Commanders and leaders
- Euetion: Kleitos

= Battle of the Echinades (322 BC) =

Naval battle of the Lamian War

The Battle of the Echinades was one of the naval battles of the Lamian War (323–322 BC), fought between the Macedonian navy under Cleitus the White and the Athenian navy.

== Background ==
The Lamian War or Hellenic War was fought by a coalition of cities including Athens and the Aetolian League against Macedon following the death of Alexander the Great in 323 BC. The southern Greek city-states had never fully acquiesced to Macedonian hegemony, imposed through force of arms, but it was one of Alexander's last acts, the Exiles Decree of 324 BC that provoked open resentment, especially in Athens, where preparations for war began even before Alexander's death. The Exiles Decree stipulated the return of all exiles and the restoration of their citizenship and property, and was perceived as a direct violation of the city-states' autonomy by Alexander. To the Athenians in particular, the decree was anathema as it meant that the island of Samos, an Athenian possession since 366 BC and settled with Athenian cleruchs, was to be restored to the exiled Samians. Instead of complying with it, they arrested the arriving Samian oligarchs and sent them prisoner to Athens.
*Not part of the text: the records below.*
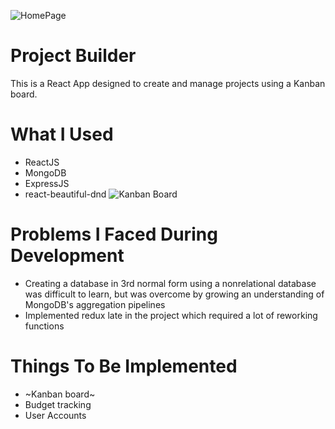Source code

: ![HomePage](https://i.imgur.com/bwCOR5M.png)
# Project Builder
This is a React App designed to create and manage projects using a Kanban board. 

# What I Used
* ReactJS
* MongoDB
* ExpressJS
* react-beautiful-dnd 
![Kanban Board](https://i.imgur.com/6F7tGSB.png)
# Problems I Faced During Development
- Creating a database in 3rd normal form using a nonrelational database was difficult to learn, but was overcome by growing an understanding of MongoDB's aggregation pipelines
- Implemented redux late in the project which required a lot of reworking functions

# Things To Be Implemented
- ~Kanban board~
- Budget tracking
- User Accounts

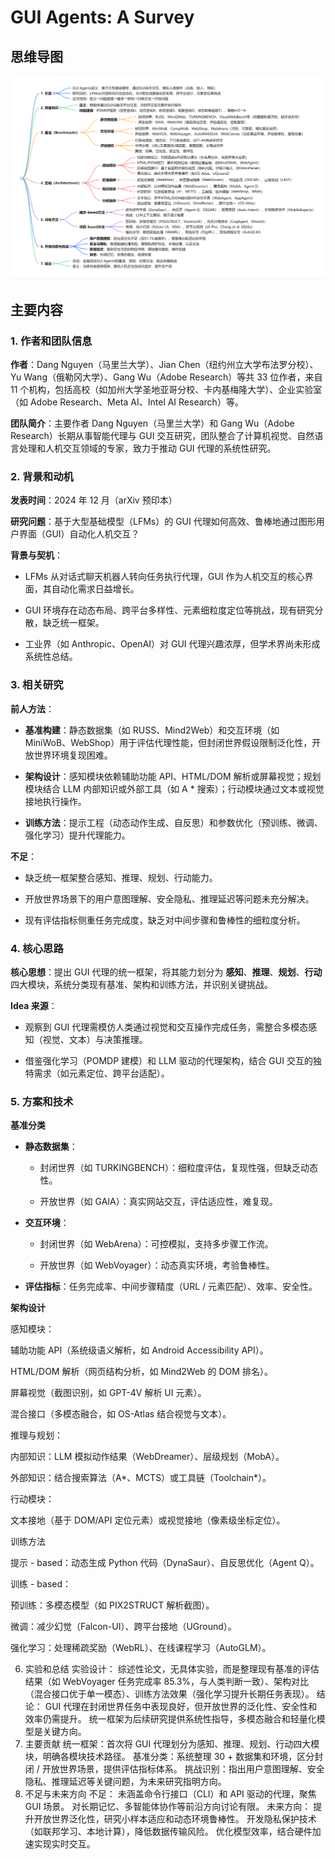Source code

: # GUI Agents: A Survey

## 思维导图

![思维导图](../imgs/GUI-Agents-A-Survey.png)

## 主要内容

### 1. **作者和团队信息**

**作者**：Dang Nguyen（马里兰大学）、Jian Chen（纽约州立大学布法罗分校）、Yu Wang（俄勒冈大学）、Gang Wu（Adobe Research）等共 33 位作者，来自 11 个机构，包括高校（如加州大学圣地亚哥分校、卡内基梅隆大学）、企业实验室（如 Adobe Research、Meta AI、Intel AI Research）等。   

**团队简介**：主要作者 Dang Nguyen（马里兰大学）和 Gang Wu（Adobe Research）长期从事智能代理与 GUI 交互研究，团队整合了计算机视觉、自然语言处理和人机交互领域的专家，致力于推动 GUI 代理的系统性研究。

### 2. **背景和动机**

**发表时间**：2024 年 12 月（arXiv 预印本）

**研究问题**：基于大型基础模型（LFMs）的 GUI 代理如何高效、鲁棒地通过图形用户界面（GUI）自动化人机交互？

**背景与契机**：

- LFMs 从对话式聊天机器人转向任务执行代理，GUI 作为人机交互的核心界面，其自动化需求日益增长。
  
- GUI 环境存在动态布局、跨平台多样性、元素细粒度定位等挑战，现有研究分散，缺乏统一框架。
  
- 工业界（如 Anthropic、OpenAI）对 GUI 代理兴趣浓厚，但学术界尚未形成系统性总结。

### 3. **相关研究**

**前人方法**：

- **基准构建**：静态数据集（如 RUSS、Mind2Web）和交互环境（如 MiniWoB、WebShop）用于评估代理性能，但封闭世界假设限制泛化性，开放世界环境复现困难。

- **架构设计**：感知模块依赖辅助功能 API、HTML/DOM 解析或屏幕视觉；规划模块结合 LLM 内部知识或外部工具（如 A * 搜索）；行动模块通过文本或视觉接地执行操作。

- **训练方法**：提示工程（动态动作生成、自反思）和参数优化（预训练、微调、强化学习）提升代理能力。

**不足**：

- 缺乏统一框架整合感知、推理、规划、行动能力。

- 开放世界场景下的用户意图理解、安全隐私、推理延迟等问题未充分解决。

- 现有评估指标侧重任务完成度，缺乏对中间步骤和鲁棒性的细粒度分析。

### 4. **核心思路**

**核心思想**：提出 GUI 代理的统一框架，将其能力划分为 **感知**、**推理**、**规划**、**行动** 四大模块，系统分类现有基准、架构和训练方法，并识别关键挑战。

**Idea 来源**：

- 观察到 GUI 代理需模仿人类通过视觉和交互操作完成任务，需整合多模态感知（视觉、文本）与决策推理。

- 借鉴强化学习（POMDP 建模）和 LLM 驱动的代理架构，结合 GUI 交互的独特需求（如元素定位、跨平台适配）。

### 5. **方案和技术**

**基准分类**

- **静态数据集**：

  - 封闭世界（如 TURKINGBENCH）：细粒度评估，复现性强，但缺乏动态性。

  - 开放世界（如 GAIA）：真实网站交互，评估适应性，难复现。
  
- **交互环境**：

    - 封闭世界（如 WebArena）：可控模拟，支持多步骤工作流。

    - 开放世界（如 WebVoyager）：动态真实环境，考验鲁棒性。

- **评估指标**：任务完成率、中间步骤精度（URL / 元素匹配）、效率、安全性。

**架构设计**

感知模块：

辅助功能 API（系统级语义解析，如 Android Accessibility API）。

HTML/DOM 解析（网页结构分析，如 Mind2Web 的 DOM 排名）。

屏幕视觉（截图识别，如 GPT-4V 解析 UI 元素）。

混合接口（多模态融合，如 OS-Atlas 结合视觉与文本）。

推理与规划：

内部知识：LLM 模拟动作结果（WebDreamer）、层级规划（MobA）。

外部知识：结合搜索算法（A*、MCTS）或工具链（Toolchain*）。

行动模块：

文本接地（基于 DOM/API 定位元素）或视觉接地（像素级坐标定位）。

训练方法

提示 - based：动态生成 Python 代码（DynaSaur）、自反思优化（Agent Q）。

训练 - based：

预训练：多模态模型（如 PIX2STRUCT 解析截图）。

微调：减少幻觉（Falcon-UI）、跨平台接地（UGround）。

强化学习：处理稀疏奖励（WebRL）、在线课程学习（AutoGLM）。

6. 实验和总结
实验设计：
综述性论文，无具体实验，而是整理现有基准的评估结果（如 WebVoyager 任务完成率 85.3%，与人类判断一致）、架构对比（混合接口优于单一模态）、训练方法效果（强化学习提升长期任务表现）。
结论：
GUI 代理在封闭世界任务中表现良好，但开放世界的泛化性、安全性和效率仍需提升。
统一框架为后续研究提供系统性指导，多模态融合和轻量化模型是关键方向。
7. 主要贡献
统一框架：首次将 GUI 代理划分为感知、推理、规划、行动四大模块，明确各模块技术路径。
基准分类：系统整理 30 + 数据集和环境，区分封闭 / 开放世界场景，提供评估指标体系。
挑战识别：指出用户意图理解、安全隐私、推理延迟等关键问题，为未来研究指明方向。
8. 不足与未来方向
不足：
未涵盖命令行接口（CLI）和 API 驱动的代理，聚焦 GUI 场景。
对长期记忆、多智能体协作等前沿方向讨论有限。
未来方向：
提升开放世界泛化性，研究小样本适应和动态环境鲁棒性。
开发隐私保护技术（如联邦学习、本地计算），降低数据传输风险。
优化模型效率，结合硬件加速实现实时交互。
Although fallen from the height of its power during the Golden Age of Pericles in the 5th century, Athens still had extensive financial resources at its disposal and a fleet numbering 240 or perhaps even 400 warships. Following the news of Alexander's death, the Athenians played a leading role in assembling a league to fight for the restoration of the city-states' autonomy. The allies first defeated the pro-Macedonian Boeotians and then—aided by the defection of the Thessalian cavalry—the Macedonian viceroy of Greece, Antipater, forcing him to retreat to the fortified city of Lamia, where the allies laid siege to him. Antipater called for military and naval reinforcements from the rest of the Macedonian empire. As a result, while Antipater remained besieged in Lamia, a naval campaign was fought in the Aegean Sea between the Macedonians under Cleitus the White and the Athenians under Euetion, who initially attempted to stop the Macedonian reinforcements to cross from Asia Minor into Europe at the Hellespont.

== Historical sources and localization of the battle ==
The two main sources on the naval battles of the Lamian War are Diodorus Siculus, and, to a lesser extent, Plutarch. Despite the decisive role of the naval battles in the war's outcome, the sources are brief and ambiguous as to the exact number and location of the naval battles fought. Diodorus Siculus (18.15.8–9) merely reports on the naval campaign that "Cleitus was in command of the Macedonian fleet, which numbered two hundred and forty. Engaging with the Athenian admiral Euetion he defeated him in two naval battles and destroyed a large number of the ships of the enemy near the islands that are called the Echinades". In addition, the Parian Marble, a chronicle inscribed on marble in Paros, refers to a battle near Amorgos, won by the Macedonians, while other inscriptions dated to ca. 320 BC refer to a battle at Abydos on the Hellespont.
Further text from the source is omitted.